エリア検索も可能。最初の3つは検索の上位順に並ぶ。新宿、銀座、渋谷

 「かつての『ぐるなび外国語版』を訪問した外国人が不便に感じていたのは、メニューの外国語表示がないことだった。食材は何か。魚でいえば刺身か、焼き魚か、煮魚か。どんな味付けかも不明。店の基本情報だけでは、9割の人が何もせずサイトから離脱していってしまっていた」。

 そこで蓄積してきたノウハウを基に、食材、調味料、調理方法を日本語登録するだけで、自動で4言語(英語・繁体字・簡体字・韓国語)に変換され、豊富な画像とともに外国人向けに発信できる「メニュー情報一元変換システム」(特許取得済み)を開発し、3年前に運用を始めた。
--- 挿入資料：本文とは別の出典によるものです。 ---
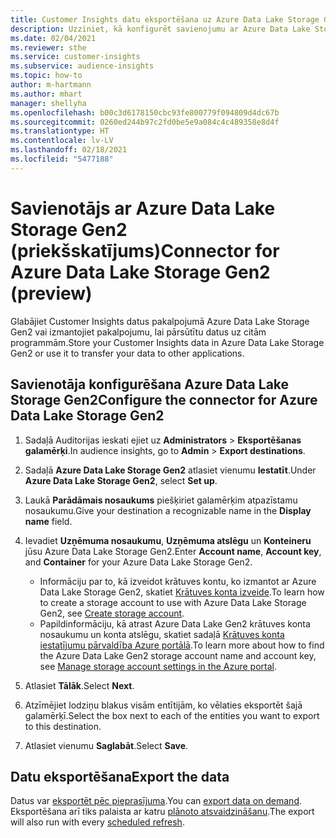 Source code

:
 ```yaml
---
title: Customer Insights datu eksportēšana uz Azure Data Lake Storage Gen2
description: Uzziniet, kā konfigurēt savienojumu ar Azure Data Lake Storage Gen2.
ms.date: 02/04/2021
ms.reviewer: sthe
ms.service: customer-insights
ms.subservice: audience-insights
ms.topic: how-to
author: m-hartmann
ms.author: mhart
manager: shellyha
ms.openlocfilehash: b00c3d6178150cbc93fe800779f094809d4dc67b
ms.sourcegitcommit: 0260ed244b97c2fd0be5e9a084c4c489358e8d4f
ms.translationtype: HT
ms.contentlocale: lv-LV
ms.lasthandoff: 02/18/2021
ms.locfileid: "5477188"
---
```

# <a name="connector-for-azure-data-lake-storage-gen2-preview"></a><span data-ttu-id="80b1f-103">Savienotājs ar Azure Data Lake Storage Gen2 (priekšskatījums)</span><span class="sxs-lookup"><span data-stu-id="80b1f-103">Connector for Azure Data Lake Storage Gen2 (preview)</span></span>

<span data-ttu-id="80b1f-104">Glabājiet Customer Insights datus pakalpojumā Azure Data Lake Storage Gen2 vai izmantojiet pakalpojumu, lai pārsūtītu datus uz citām programmām.</span><span class="sxs-lookup"><span data-stu-id="80b1f-104">Store your Customer Insights data in Azure Data Lake Storage Gen2 or use it to transfer your data to other applications.</span></span>

## <a name="configure-the-connector-for-azure-data-lake-storage-gen2"></a><span data-ttu-id="80b1f-105">Savienotāja konfigurēšana Azure Data Lake Storage Gen2</span><span class="sxs-lookup"><span data-stu-id="80b1f-105">Configure the connector for Azure Data Lake Storage Gen2</span></span>

1. <span data-ttu-id="80b1f-106">Sadaļā Auditorijas ieskati ejiet uz **Administrators** > **Eksportēšanas galamērķi**.</span><span class="sxs-lookup"><span data-stu-id="80b1f-106">In audience insights, go to **Admin** > **Export destinations**.</span></span>

1. <span data-ttu-id="80b1f-107">Sadaļā **Azure Data Lake Storage Gen2** atlasiet vienumu **Iestatīt**.</span><span class="sxs-lookup"><span data-stu-id="80b1f-107">Under **Azure Data Lake Storage Gen2**, select **Set up**.</span></span>

1. <span data-ttu-id="80b1f-108">Laukā **Parādāmais nosaukums** piešķiriet galamērķim atpazīstamu nosaukumu.</span><span class="sxs-lookup"><span data-stu-id="80b1f-108">Give your destination a recognizable name in the **Display name** field.</span></span>

1. <span data-ttu-id="80b1f-109">Ievadiet **Uzņēmuma nosaukumu**, **Uzņēmuma atslēgu** un **Konteineru** jūsu Azure Data Lake Storage Gen2.</span><span class="sxs-lookup"><span data-stu-id="80b1f-109">Enter **Account name**, **Account key**, and **Container** for your Azure Data Lake Storage Gen2.</span></span>
    - <span data-ttu-id="80b1f-110">Informāciju par to, kā izveidot krātuves kontu, ko izmantot ar Azure Data Lake Storage Gen2, skatiet [Krātuves konta izveide](https://docs.microsoft.com/azure/storage/blobs/create-data-lake-storage-account).</span><span class="sxs-lookup"><span data-stu-id="80b1f-110">To learn how to create a storage account to use with Azure Data Lake Storage Gen2, see [Create storage account](https://docs.microsoft.com/azure/storage/blobs/create-data-lake-storage-account).</span></span> 
    - <span data-ttu-id="80b1f-111">Papildinformāciju, kā atrast Azure Data Lake Gen2 krātuves konta nosaukumu un konta atslēgu, skatiet sadaļā [Krātuves konta iestatījumu pārvaldība Azure portālā](https://docs.microsoft.com/azure/storage/common/storage-account-manage).</span><span class="sxs-lookup"><span data-stu-id="80b1f-111">To learn more about how to find the Azure Data Lake Gen2 storage account name and account key, see [Manage storage account settings in the Azure portal](https://docs.microsoft.com/azure/storage/common/storage-account-manage).</span></span>

1. <span data-ttu-id="80b1f-112">Atlasiet **Tālāk**.</span><span class="sxs-lookup"><span data-stu-id="80b1f-112">Select **Next**.</span></span>

1. <span data-ttu-id="80b1f-113">Atzīmējiet lodziņu blakus visām entītijām, ko vēlaties eksportēt šajā galamērķī.</span><span class="sxs-lookup"><span data-stu-id="80b1f-113">Select the box next to each of the entities you want to export to this destination.</span></span>

1. <span data-ttu-id="80b1f-114">Atlasiet vienumu **Saglabāt**.</span><span class="sxs-lookup"><span data-stu-id="80b1f-114">Select **Save**.</span></span>

## <a name="export-the-data"></a><span data-ttu-id="80b1f-115">Datu eksportēšana</span><span class="sxs-lookup"><span data-stu-id="80b1f-115">Export the data</span></span>

<span data-ttu-id="80b1f-116">Datus var [eksportēt pēc pieprasījuma](export-destinations.md#export-data-on-demand).</span><span class="sxs-lookup"><span data-stu-id="80b1f-116">You can [export data on demand](export-destinations.md#export-data-on-demand).</span></span> <span data-ttu-id="80b1f-117">Eksportēšana arī tiks palaista ar katru [plānoto atsvaidzināšanu](system.md#schedule-tab).</span><span class="sxs-lookup"><span data-stu-id="80b1f-117">The export will also run with every [scheduled refresh](system.md#schedule-tab).</span></span>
 「『加盟飲食店の皆さまのためになる』との一心で全社一丸となって加盟店に向けて同システムの導入を呼び掛けた。1万店規模に達する頃には、加盟店からの口コミも助けとなって導入は加速度的に広がるようになり、利用店舗は2万7000店を超えるまでになった。実際に外国人観光客の来店増加の効果は大きく、冒頭の行列の事例にみられるように、インバウンド対策に積極的に取り組んでいる飲食店は飛躍的に来客数や売り上げを伸ばした。

スマホでシンプルに

「ぐるなび外国語版」サイトを挟んで、(右)に水野氏、(左)に同システムの開発を指揮する久富謙介氏

「ぐるなび外国語版」サイトを挟んで、(右)に水野氏、(左)に同システムの開発を指揮する久富謙介氏

 「ぐるなび外国語版」は昨秋、さらなる進化を遂げた。今度はユーザーである外国人観光客の使いやすさを追求した。「海外サイトをみると、ユーザーを迷わせないよう非常にシンプル。当社も、外国人のお客さまが欲しい情報にすぐにたどり着ける設計に進化させた」。
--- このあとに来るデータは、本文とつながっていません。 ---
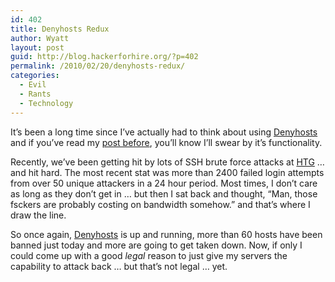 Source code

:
 ```yaml
---
id: 402
title: Denyhosts Redux
author: Wyatt
layout: post
guid: http://blog.hackerforhire.org/?p=402
permalink: /2010/02/20/denyhosts-redux/
categories:
  - Evil
  - Rants
  - Technology
---
```

It&#8217;s been a long time since I&#8217;ve actually had to think about using [Denyhosts][1] and if you&#8217;ve read my [post before][2], you&#8217;ll know I&#8217;ll swear by it&#8217;s functionality.

Recently, we&#8217;ve been getting hit by lots of SSH brute force attacks at [HTG][3] &#8230; and hit hard. The most recent stat was more than 2400 failed login attempts from over 50 unique attackers in a 24 hour period. Most times, I don&#8217;t care as long as they don&#8217;t get in &#8230; but then I sat back and thought, &#8220;Man, those fsckers are probably costing on bandwidth somehow.&#8221; and that&#8217;s where I draw the line.

So once again, [Denyhosts][1] is up and running, more than 60 hosts have been banned just today and more are going to get taken down. Now, if only I could come up with a good *legal* reason to just give my servers the capability to attack back &#8230; but that&#8217;s not legal &#8230; yet.

 [1]: http://denyhosts.sourceforge.net/
 [2]: http://blog.hackerforhire.org/2006/01/08/denyhosts/
 [3]: http://htglimited.com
 完成したのは、初の訪日で右も左も分からない観光客向けには選択に迷わないための「Recommendations(お勧め)」を設け、リピーターや長期滞在者向けには日本人と同じ目線から飲食店を検索できる「All(すべて)」とする、入り口部分から分割するスタイルだった。

 「初めての訪日客とリピーターでは求める傾向が確実に違っている。初訪日の場合は水産でいえばカニ、フグ、寿司などを出す高級店を選ぶ傾向があるが、来日回数が複数になると、意外にも雑多な雰囲気を残した居酒屋に行きたい、といった声が多くなる」。
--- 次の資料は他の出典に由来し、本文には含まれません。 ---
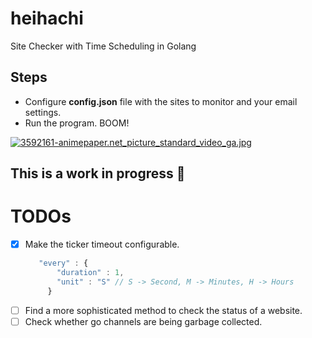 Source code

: # heihachi
Site Checker with Time Scheduling in Golang

## Steps
 - Configure __config.json__ file with the sites to monitor and your email settings.
 - Run the program. BOOM!

[![3592161-animepaper.net_picture_standard_video_ga.jpg](https://s9.postimg.org/xu0h64gv3/3592161_animepaper_net_picture_standard_video_ga.jpg)](https://postimg.org/image/i8j5m64wr/)

## **This is a work in progress** :construction_worker:


# TODOs
- [X] Make the ticker timeout configurable.
     ```JavaScript
        "every" : {
            "duration" : 1,
            "unit" : "S" // S -> Second, M -> Minutes, H -> Hours
          }
     ```
- [ ] Find a more sophisticated method to check the status of a website.
- [ ] Check whether go channels are being garbage collected.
 また、検索画面はスマートフォンに最適化させた。外国人観光客は日本に来てまでいちいちパソコンで調べない。検索は当然スマートフォンだ。

 ここ1年は、店の雰囲気が視覚的に伝わりやすい動画紹介の効果が注目され、加盟店からぐるなびへの動画制作依頼が急増しているという。制作コストが安くなっていることもあって「各地から多数のご要望」が来ていて、現在は順番待ちの状況という。

質のいい店“お勧め”

 ただし、まだ「ぐるなび外国語版」には足りない部分があるというのが水野氏の考えだ。「例えば、居酒屋に行きたいと外国人が口にする時に今は決まった店の名前しか出ない。僕ら日本人は、外国人は知らないけれど質のいい居酒屋が国内に無数にあることを知っている。それをうまく紹介できる仕組みづくりをしたい」。ぐるなびの模索はこれからも続いていく。